# Problem mit der Beta



## Theopa (11. März 2012)

Hallo, 
Ich wollte mir heute endlich (*juhu*) die D3 beta laden, nachdem mein Account die Freigabe bekommen hat. Der Launcher selbst beginnt dann auch mit normaler Geschwindigkeit zu laden. Nach ein paar Minuten geht die Downloadrate aber weit nach unten, um dann bei Null zu landen. Sobald dies passiert ist, habe ich keinerlei Verbindung mehr zum Internet, nichtmal Google öffnet sich. Nach einem PC-Neustart ist wieder alles ok.

Es ist definitiv der offizielle Client von der korrekten Seite (das überprüfe ich genau^^). Hat jemand ähnliche Probleme oder eine Lösung?


----------



## Delröy1 (12. März 2012)

öhm, könnte nen hardware fehler sein oder ähnliches...also schonmal versucht was anderes zu laden? wlan oder kabel?


----------



## ZAM (12. März 2012)

Virenscanner/Firewall vorübergehend(!!!) aus. Der Patcher "stoppt" gern mal, wenn AVIRA, Avast oder Kaspersky (Quelle: battle.net-Foren und eigene Erfahrungen ) aktiv sind.


----------



## Theopa (12. März 2012)

Der Tip mit dem Virenscanner erscheint mir sinnvoll. Habe Trend Micro Titanium drauf, morgen mal sehen ob sich dann was ändert.

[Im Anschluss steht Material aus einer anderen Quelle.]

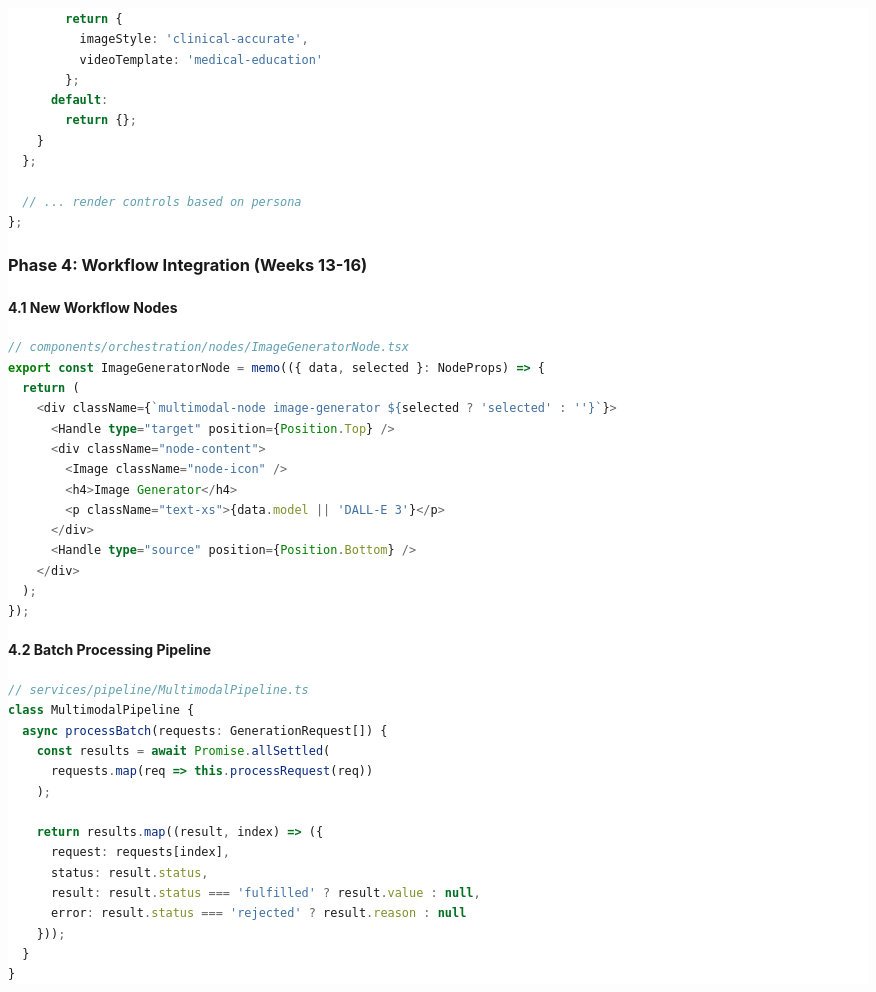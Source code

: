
 ```typescript
        return {
          imageStyle: 'clinical-accurate',
          videoTemplate: 'medical-education'
        };
      default:
        return {};
    }
  };
  
  // ... render controls based on persona
};
```

### Phase 4: Workflow Integration (Weeks 13-16)

#### 4.1 New Workflow Nodes
```typescript
// components/orchestration/nodes/ImageGeneratorNode.tsx
export const ImageGeneratorNode = memo(({ data, selected }: NodeProps) => {
  return (
    <div className={`multimodal-node image-generator ${selected ? 'selected' : ''}`}>
      <Handle type="target" position={Position.Top} />
      <div className="node-content">
        <Image className="node-icon" />
        <h4>Image Generator</h4>
        <p className="text-xs">{data.model || 'DALL-E 3'}</p>
      </div>
      <Handle type="source" position={Position.Bottom} />
    </div>
  );
});
```

#### 4.2 Batch Processing Pipeline
```typescript
// services/pipeline/MultimodalPipeline.ts
class MultimodalPipeline {
  async processBatch(requests: GenerationRequest[]) {
    const results = await Promise.allSettled(
      requests.map(req => this.processRequest(req))
    );
    
    return results.map((result, index) => ({
      request: requests[index],
      status: result.status,
      result: result.status === 'fulfilled' ? result.value : null,
      error: result.status === 'rejected' ? result.reason : null
    }));
  }
}
```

Btw: Hänge über Kabel am Rooter.


----------



## Theopa (13. März 2012)

Soo, kein Unterschied bei deaktiviertem Virenscanner + Firewall, wiederum ein totaler Verbindungsverlust nach ca. 5 minuten, der sich nur durch PC-Neustart beheben lässt. Aber gut, ich hoffe einfach mal auf einen baldigen Release


----------



## ZAM (13. März 2012)

Vielleicht noch unter Download Einstellungen (des Launchers) den Peer-to-Peer Transfer deaktivieren (zweites Häkchen).


----------



## Theopa (15. März 2012)

Soo, nachdem leider nichts wirklich geholfen hat bin ich eben den harten Weg gegangen: Laden solange es geht und anschließend rebooten  
Hat mich zwar einige Stunden gekostet, aber wenigstens mit Erfolg, endlich läuft es!
Und die ersten Eindrücke hauen mich um. Viel bekanntes aus D2, es spielt sich ebenfalls genial. Ich kann den Release kaum noch erwarten!


----------